***** RECORDS SHOWN *****
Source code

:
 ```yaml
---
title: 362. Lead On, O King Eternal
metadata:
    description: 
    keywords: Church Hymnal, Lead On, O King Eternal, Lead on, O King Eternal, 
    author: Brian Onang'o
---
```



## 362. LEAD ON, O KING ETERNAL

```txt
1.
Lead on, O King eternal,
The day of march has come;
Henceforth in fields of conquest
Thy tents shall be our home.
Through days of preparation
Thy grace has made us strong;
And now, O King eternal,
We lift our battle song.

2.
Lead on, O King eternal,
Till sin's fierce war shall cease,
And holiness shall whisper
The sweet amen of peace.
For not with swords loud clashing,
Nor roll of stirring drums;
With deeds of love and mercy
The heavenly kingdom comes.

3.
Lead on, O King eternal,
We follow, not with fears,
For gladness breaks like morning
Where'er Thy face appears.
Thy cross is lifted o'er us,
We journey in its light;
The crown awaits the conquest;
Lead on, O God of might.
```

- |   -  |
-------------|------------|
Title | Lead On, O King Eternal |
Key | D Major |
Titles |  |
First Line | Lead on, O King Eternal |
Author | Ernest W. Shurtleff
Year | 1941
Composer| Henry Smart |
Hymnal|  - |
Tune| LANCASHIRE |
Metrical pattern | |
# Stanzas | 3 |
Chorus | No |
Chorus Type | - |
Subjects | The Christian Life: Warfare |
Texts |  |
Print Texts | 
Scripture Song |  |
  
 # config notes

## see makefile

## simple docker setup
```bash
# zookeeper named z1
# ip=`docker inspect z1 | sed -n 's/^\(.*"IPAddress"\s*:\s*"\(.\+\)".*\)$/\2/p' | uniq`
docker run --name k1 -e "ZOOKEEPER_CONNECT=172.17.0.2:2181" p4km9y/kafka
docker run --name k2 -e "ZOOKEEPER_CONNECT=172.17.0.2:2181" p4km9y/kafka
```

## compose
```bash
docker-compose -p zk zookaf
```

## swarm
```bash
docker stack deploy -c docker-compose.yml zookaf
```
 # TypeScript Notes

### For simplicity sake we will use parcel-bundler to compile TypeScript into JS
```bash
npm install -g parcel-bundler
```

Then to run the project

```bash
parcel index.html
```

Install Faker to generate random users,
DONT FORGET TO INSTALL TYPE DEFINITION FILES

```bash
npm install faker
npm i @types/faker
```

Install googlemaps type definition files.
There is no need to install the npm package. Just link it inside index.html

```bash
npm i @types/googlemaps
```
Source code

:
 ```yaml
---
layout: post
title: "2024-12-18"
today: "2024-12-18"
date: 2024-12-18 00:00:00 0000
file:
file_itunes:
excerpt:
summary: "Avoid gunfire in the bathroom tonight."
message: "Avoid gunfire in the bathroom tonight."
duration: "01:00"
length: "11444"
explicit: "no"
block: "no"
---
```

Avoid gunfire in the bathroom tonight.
*****
## TASK ITEM
Pull each line that includes the word "googlemaps" out of the material above.

## OUTPUT FOR THIS EXERCISE
Install googlemaps type definition files.
npm i @types/googlemaps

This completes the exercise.